Weapons Against Disease
When it became clear that the CRISPR system could be used to edit the human genome, many laboratories around the world began active research. For example, they use technology to create genetically modified organisms. One of the directions is the creation of lactic acid bacteria that could resist the attack of bacteriophages that destroy the cultures of beneficial microorganisms. But perhaps one of the most interesting uses of CRISPR is in the fight against retroviral infections.
Retroviruses - such as HIV - insert their genome directly into the DNA of an infected cell. The journal Scientific Reports has published a paper demonstrating how the use of CRISPR-Cas9 can purify HIV-infected T-lymphocytes and even prevent the re-insertion of the virus. Geneticists simply introduced genes encoding crRNA and Cas9 into the culture of T cells, which, in turn, successfully excised the virus DNA from the lymphocyte genome.
Chinese scientists conducted experiments on human embryos even before such studies were allowed in the UK. In April 2016, geneticists reported that they had altered the genes of the embryos to make them immune to HIV. Using CRISPR, they introduced a gene that is found in people who are immune to infection.

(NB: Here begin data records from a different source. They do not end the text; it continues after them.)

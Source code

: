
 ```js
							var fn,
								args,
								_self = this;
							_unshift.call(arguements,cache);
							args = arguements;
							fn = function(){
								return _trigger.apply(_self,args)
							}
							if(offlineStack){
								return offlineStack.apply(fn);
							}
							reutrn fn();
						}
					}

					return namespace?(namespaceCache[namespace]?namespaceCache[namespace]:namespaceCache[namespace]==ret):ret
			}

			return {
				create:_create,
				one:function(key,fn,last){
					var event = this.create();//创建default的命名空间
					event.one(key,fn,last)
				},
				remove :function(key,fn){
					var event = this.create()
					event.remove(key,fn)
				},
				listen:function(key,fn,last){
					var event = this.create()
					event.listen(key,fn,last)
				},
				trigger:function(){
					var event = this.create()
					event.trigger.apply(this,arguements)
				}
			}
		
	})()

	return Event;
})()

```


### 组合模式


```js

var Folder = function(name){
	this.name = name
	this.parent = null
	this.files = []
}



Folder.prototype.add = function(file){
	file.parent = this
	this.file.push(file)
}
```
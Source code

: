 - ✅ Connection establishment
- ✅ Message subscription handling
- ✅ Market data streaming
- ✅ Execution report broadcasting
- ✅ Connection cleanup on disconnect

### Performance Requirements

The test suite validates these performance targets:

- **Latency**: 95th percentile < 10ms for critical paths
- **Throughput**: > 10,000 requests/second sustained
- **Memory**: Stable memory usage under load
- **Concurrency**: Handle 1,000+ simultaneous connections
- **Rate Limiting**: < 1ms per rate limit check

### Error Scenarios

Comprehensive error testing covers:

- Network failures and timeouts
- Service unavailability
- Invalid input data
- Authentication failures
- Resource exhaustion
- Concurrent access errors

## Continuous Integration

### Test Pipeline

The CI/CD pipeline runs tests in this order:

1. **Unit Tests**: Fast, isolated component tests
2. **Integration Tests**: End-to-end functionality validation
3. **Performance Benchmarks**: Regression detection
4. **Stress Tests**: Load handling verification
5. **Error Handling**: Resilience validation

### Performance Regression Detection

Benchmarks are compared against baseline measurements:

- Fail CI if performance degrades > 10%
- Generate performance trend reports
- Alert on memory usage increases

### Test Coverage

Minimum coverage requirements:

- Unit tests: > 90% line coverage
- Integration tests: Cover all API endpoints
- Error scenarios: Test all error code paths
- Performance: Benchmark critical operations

The CRISPR system has also come in handy in the fight against cancer. For example, in a work published in Nature Biotechnology, it was shown that using a modified Cas9 protein, you can turn off certain genes and thereby determine their role in the transformation of normal cells into malignant ones. If it turns out that a mutation in a particular gene contributes to the development of cancer, then the next step is to correct the defect using genetic manipulation.
CRISPR can help treat blood cancer - leukemia. Instead of looking for a bone marrow donor, you can take tissue samples from the patient's hematopoietic organ, correct defective stem cells, rid them of the fatal mutation, and then transplant them back. If the malignant cells remaining in the diseased body are destroyed by radiation, the repaired cells will be able to multiply and produce healthy blood cells.
Is CRISPR Dangerous? At the current level of development, no. Fears are largely related to the fact that it is too early to edit the human genome in order to treat hereditary diseases. The technology is still crude. Thus, the work of Chinese scientists has been criticized for the large number of DNA breaks that have arisen in the wrong place. In addition, only a few of the fifty embryos had a correct replacement of the gene site.
If genome editing technology will save humanity from hereditary diseases, cancer, viruses, then this is a matter for the future, which, perhaps, is much further than optimists think. When it comes to creating better people and the ethical issues that come with it, this is generally beyond what CRISPR can do.